> [Exercise]:
In the listing below, find the line containing "# [TransactionFlowAttribute](transactionflowattribute.md)" and the line containing "# [HttpTransportBindingElement](httptransportbindingelement.md)". Repeat exactly those two lines and every line between them, nothing more.

> [Data for analysis]:
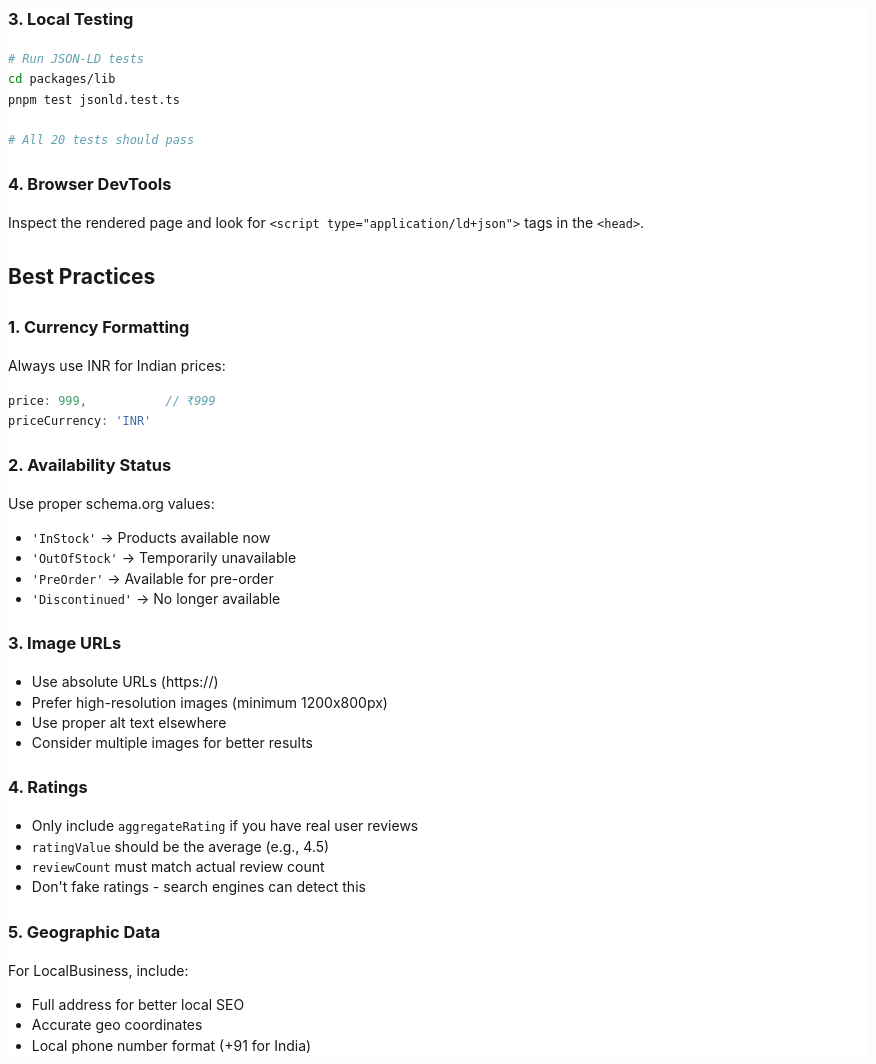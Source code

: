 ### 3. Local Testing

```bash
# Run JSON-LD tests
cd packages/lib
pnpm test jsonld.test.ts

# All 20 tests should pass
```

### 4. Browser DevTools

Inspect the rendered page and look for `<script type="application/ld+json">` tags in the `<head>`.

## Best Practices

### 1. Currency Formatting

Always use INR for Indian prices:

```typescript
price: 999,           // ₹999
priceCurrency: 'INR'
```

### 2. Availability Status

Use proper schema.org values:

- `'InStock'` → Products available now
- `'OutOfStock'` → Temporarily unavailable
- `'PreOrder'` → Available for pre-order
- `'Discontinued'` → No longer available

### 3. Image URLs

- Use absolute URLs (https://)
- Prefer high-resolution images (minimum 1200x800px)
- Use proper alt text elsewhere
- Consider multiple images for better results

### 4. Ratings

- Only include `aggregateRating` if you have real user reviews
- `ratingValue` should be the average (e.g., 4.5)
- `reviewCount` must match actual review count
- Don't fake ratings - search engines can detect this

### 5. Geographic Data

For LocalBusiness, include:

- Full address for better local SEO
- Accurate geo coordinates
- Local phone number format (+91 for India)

--

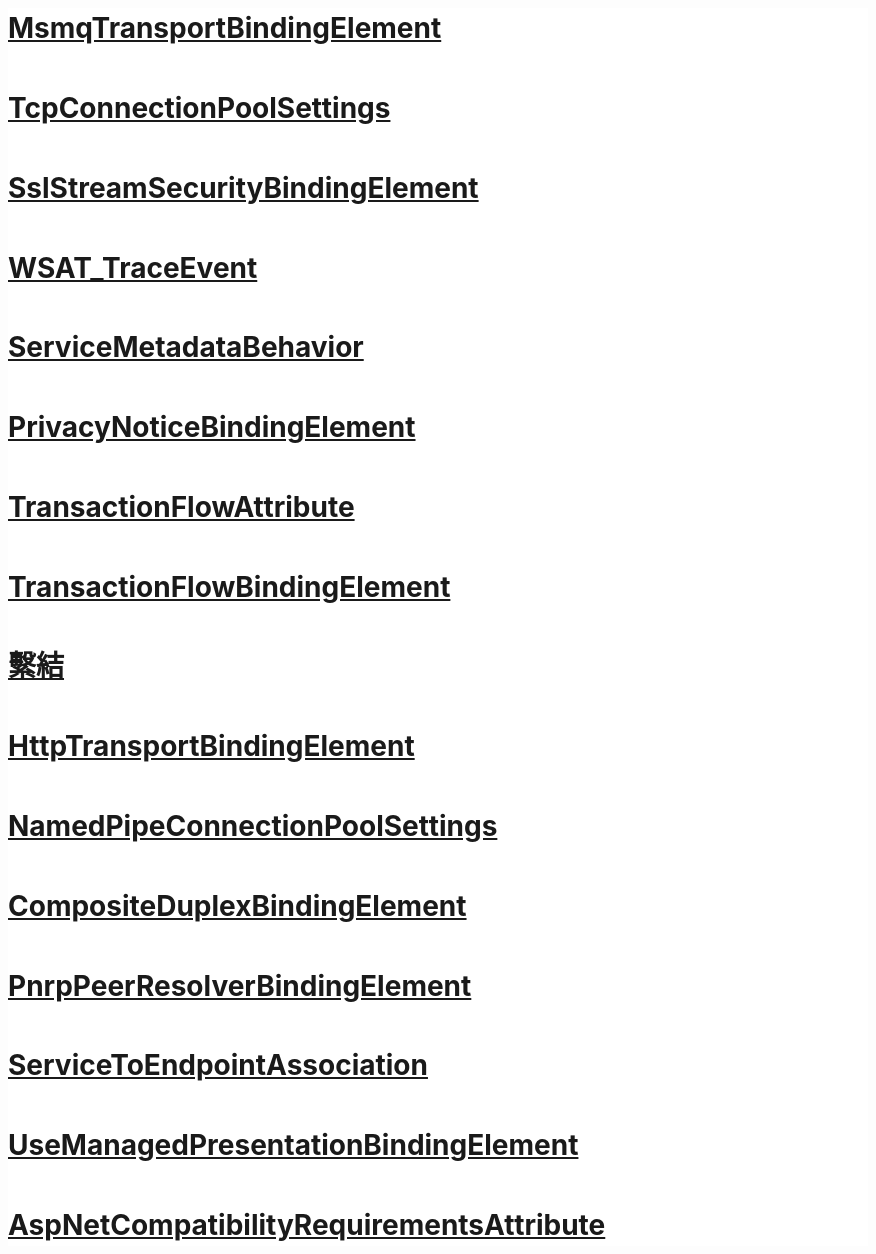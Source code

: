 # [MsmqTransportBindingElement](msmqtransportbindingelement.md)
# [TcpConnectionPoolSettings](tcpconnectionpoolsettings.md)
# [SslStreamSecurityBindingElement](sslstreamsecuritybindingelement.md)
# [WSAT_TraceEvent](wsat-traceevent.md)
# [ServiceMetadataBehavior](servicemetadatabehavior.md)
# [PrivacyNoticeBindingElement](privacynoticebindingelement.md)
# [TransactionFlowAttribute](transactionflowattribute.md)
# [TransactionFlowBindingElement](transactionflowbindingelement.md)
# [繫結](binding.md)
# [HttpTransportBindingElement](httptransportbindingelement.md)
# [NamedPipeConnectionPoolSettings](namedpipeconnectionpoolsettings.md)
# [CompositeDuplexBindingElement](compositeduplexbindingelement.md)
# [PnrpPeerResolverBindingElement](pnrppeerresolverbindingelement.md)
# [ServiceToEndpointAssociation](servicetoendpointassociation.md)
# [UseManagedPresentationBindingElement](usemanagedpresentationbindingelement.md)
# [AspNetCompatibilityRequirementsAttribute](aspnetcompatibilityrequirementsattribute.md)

> [Exercise result]:
# [TransactionFlowAttribute](transactionflowattribute.md)
# [TransactionFlowBindingElement](transactionflowbindingelement.md)
# [繫結](binding.md)
# [HttpTransportBindingElement](httptransportbindingelement.md)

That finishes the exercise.